Based on the idea that art can become a focal point for conversations, this body of work (19 ceramic pieces, located at various points within a garden) was designed with the York city art gallery garden in mind. The ears were made from local clay sources, including the same terracotta clay source that was used for the bricks that line the edges of the museum’s garden.
The work furthers Barker’s concern to use conversations with people to both instigate new work and to provide starting points for new audiences to engage with art as a way to extend their appreciation of the world and how issues such as politics, global warming and emigration impact on everyday experiences.
This installation was installed twice, the second time in spring 2017 because of the popularity with which it was received the year before. A planned walk was added to the piece in 2017 and the artist led a walking tour that was scripted in response to conversations with the museum head gardener
Re-making the Hattersley
These artefacts are a site-specific investigation of the Old Weaving Shed (now demolished) at Sunnybank Mills, West Yorkshire (2014-2019). In embracing the space at Sunnybank Mills, Lane has used it as an opportunity for experimental re- interpretation, re-contextualisation and re-imagination.

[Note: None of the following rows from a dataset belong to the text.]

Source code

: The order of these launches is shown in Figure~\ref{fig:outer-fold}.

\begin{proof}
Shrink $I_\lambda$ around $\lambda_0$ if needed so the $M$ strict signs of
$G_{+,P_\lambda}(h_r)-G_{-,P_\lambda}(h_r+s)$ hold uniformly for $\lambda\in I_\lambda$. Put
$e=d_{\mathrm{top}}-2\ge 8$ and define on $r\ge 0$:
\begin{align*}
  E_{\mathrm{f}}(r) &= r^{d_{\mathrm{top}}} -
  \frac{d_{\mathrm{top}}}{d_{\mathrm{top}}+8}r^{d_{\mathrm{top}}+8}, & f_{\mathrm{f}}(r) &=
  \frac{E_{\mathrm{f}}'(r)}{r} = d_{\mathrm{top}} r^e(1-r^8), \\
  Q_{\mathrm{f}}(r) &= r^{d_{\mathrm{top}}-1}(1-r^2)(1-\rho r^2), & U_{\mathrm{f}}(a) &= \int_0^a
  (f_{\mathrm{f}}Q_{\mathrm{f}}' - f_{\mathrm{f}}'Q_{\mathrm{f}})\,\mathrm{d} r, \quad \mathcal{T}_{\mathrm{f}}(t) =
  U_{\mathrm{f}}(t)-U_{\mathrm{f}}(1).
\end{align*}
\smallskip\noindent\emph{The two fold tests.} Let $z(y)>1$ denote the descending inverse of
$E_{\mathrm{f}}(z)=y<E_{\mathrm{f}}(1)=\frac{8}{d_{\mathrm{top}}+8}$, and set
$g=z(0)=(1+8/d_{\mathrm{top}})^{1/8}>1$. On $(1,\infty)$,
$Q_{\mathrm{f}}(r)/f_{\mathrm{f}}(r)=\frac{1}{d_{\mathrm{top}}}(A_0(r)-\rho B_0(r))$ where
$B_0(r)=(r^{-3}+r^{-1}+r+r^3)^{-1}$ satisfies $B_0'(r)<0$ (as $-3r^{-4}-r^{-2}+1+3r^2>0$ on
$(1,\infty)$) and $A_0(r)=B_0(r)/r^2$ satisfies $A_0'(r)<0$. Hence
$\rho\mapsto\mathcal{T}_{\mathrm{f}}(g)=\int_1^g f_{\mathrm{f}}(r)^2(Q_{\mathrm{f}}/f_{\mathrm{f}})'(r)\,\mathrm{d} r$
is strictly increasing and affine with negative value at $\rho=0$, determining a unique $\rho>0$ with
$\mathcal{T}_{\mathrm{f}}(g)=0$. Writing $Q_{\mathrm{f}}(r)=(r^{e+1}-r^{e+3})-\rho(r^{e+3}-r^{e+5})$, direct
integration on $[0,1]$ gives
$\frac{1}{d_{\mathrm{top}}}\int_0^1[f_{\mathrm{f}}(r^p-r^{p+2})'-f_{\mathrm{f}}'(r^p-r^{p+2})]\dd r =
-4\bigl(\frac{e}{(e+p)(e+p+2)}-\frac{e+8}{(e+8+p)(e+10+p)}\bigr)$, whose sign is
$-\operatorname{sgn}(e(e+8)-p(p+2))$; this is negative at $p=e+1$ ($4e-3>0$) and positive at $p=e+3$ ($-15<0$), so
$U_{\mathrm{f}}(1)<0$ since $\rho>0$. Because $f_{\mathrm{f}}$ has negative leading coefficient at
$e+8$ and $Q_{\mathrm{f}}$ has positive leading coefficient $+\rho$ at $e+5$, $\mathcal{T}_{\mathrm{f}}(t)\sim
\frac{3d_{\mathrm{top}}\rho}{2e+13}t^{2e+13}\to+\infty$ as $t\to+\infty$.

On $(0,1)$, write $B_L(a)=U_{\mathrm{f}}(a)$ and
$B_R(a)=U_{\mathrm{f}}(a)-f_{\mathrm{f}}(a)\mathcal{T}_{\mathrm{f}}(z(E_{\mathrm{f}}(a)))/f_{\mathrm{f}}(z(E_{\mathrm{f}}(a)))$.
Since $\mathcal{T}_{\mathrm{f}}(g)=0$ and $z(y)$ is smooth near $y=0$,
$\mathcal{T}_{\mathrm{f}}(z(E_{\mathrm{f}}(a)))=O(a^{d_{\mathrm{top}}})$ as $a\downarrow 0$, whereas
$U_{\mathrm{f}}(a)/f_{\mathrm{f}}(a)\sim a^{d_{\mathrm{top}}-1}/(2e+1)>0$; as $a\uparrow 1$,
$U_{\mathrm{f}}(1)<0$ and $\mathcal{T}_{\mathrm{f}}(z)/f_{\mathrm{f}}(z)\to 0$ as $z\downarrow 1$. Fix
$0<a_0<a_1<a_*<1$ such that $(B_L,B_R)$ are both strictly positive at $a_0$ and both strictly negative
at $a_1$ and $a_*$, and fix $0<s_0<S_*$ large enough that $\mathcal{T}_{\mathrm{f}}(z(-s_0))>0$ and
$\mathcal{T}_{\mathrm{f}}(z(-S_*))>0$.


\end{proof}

Research process: The artefacts explore the intersection between contemporary textile practice and the transient nature of derelict buildings and machines of the industrial north. Derelict buildings are deconstructed spaces in a state of entropic transformation and open to many interpretations. Through site specific reactivation of both space and artefacts, processes of making, un-making and re-making are explored. Lane casts, repaints and wraps remnant machine parts to re-engage the audience with the post-industrial form, questioning the object. Research insights:
Exploring the post-industrial landscape, engaging directly with remnant objects, provides insight into the materiality of the space and what it contains. Making casts from found objects, re-positioning materials, weight, and wrapping a structure within the space engaged touch, repetition, time and reformed shape. This in turn has directed research towards newer questions of “what is?” “what exists?” and even “Is time a thing?” The latter expands on ideas of decay and entropy, not of time “taking its toll” but of simply one object or space moving to being another object or space (Rovelli, 2015). The object can be used by the audience to engage conversation and explore new narratives. Dissemination: The output was disseminated as follows: • By exhibition: ‘Make, Un-make, Re-make’, Sunnybank Mills, West Yorkshire (2017). • Through a conference paper: ‘Re-making the Derelict’, Textile and Place Conference at Manchester Metropolitan University, 2018. • Through conference proceedings: Soft pictures – Re-making the Hattersley, Futurescan 4: Valuing Practice, 2019
Veins
The output, Veins, is an exhibition comprising a series of photographs. Research process: The photographs within the series present a view of mega cities within the Far East. Examining the relationships between images of the familiar utopian city skyline to those captured on the ground at close range. The series highlights the infrastructures that ensure a city has services to function. Often hidden from view, these essential city veins of wires and pipes expand as the city evolves and strangely mimic the organic growth of nature. The series shows a city in development that is not a part of an architectural design for urban utopia. It reflects on global connectivity through photographs being made within a number of mega cities within the far east. The edit and scale of images selected is an important aspect, as multiple images are used to highlight connections between cities within a number of countries. Research insights: The series comments on the wider themes of globalisation and homogenisation. A photograph depicting a model of a city is included within the series, but is not instantly recognisable as such within the exhibition. This helps to raise the question of pre-perceived visions and altered realities of the city environment. Exploring approaches to photographic practice is considered and the relationship of travel photography to the personal experience of being in a specific location to photograph is reflected upon. Dissemination: The work was selected for the theme ‘Cities of Exchange’ for the Liverpool Look International Photography Festival and was disseminated at Cities of Exchange: a small view gallery, as part of the festival
Challenging the cult of normalcy: art education and transdisciplinary practices
I am interested in art education as a transdisciplinary practice which embraces a variety of mediums and world views and in how, through transdisciplinarity, art education challenges the cult of normalcy. The normalisation of the individual is, I suggest here, a limiting, destructive and pedagogically unsound basis from which to pursue any kind of education and particularly one where the contribution of the individual is as central as it is in art education. I argue here that the adoption of a transdisciplinary practice can be liberating on a personal, an artistic and pedagogic level.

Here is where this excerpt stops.